Recommended environment:

  • Linux, Ubuntu, or WSL;
  • Nextflow installed and working;
  • either Docker or Singularity / Apptainer installed;
  • internet access on the first run for database and image downloads;
  • at least 8 GB RAM for very small tests;
  • more memory and CPUs for full runs.

5. Installation and setup

5.1. Clone the repository

git clone https://github.com/nascimento-jean/MK-FluPipe_NF.git
cd MK-FluPipe_NF

5.2. Confirm Nextflow

nextflow -version

5.3. What is versioned in GitHub and what is generated later

The GitHub repository stores the workflow source code, documentation, container build recipes, and helper scripts.

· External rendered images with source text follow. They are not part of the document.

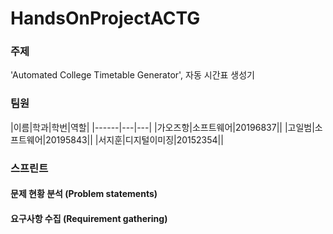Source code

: # HandsOnProjectACTG

### 주제
'Automated College Timetable Generator', 자동 시간표 생성기

### 팀원
|이름|학과|학번|역할|
|------|---|---|
|가오즈항|소프트웨어|20196837||
|고일범|소프트웨어|20195843||
|서지훈|디지털이미징|20152354||

### 스프린트

#### 문제 현황 분석 (Problem statements)

#### 요구사항 수집 (Requirement gathering)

The repository does not store:

  • prebuilt Docker images;
  • prebuilt Singularity .sif files;
  • downloaded databases under mk_flupipe_db/;
  • execution outputs;
  • work/ directories or caches.

After git clone, the normal flow is:

  1. build the local workflow images;
  2. run the pipeline;
  3. let the pipeline download or rebuild the required databases automatically.

6. Container strategy

The workflow currently uses three container groups:

  • irma_tools
    • resolved automatically to cdcgov/irma:v1.3.2;
  • mk_flu_tools
    • local image with the main workflow tool stack;
  • medaka_tools
    • local image with Medaka-related tools.

6.1. Build local Docker images

bash containers/build_docker_images.sh

This creates:

  • mk-flu-pipe/mk_flu_tools:local
  • mk-flu-pipe/medaka_tools:local

6.2. Build local Singularity / Apptainer images

bash containers/build_singularity_images.sh

This creates:

  • containers/sif/mk_flu_tools_local.sif
  • containers/sif/medaka_tools_local.sif

7. Running the pipeline

7.1. Recommended profiles

Use the base linux profile together with one execution backend:

  • -profile linux,docker
  • -profile linux,singularity

The wsl and ubuntu profiles remain as compatibility aliases, but linux is the recommended profile.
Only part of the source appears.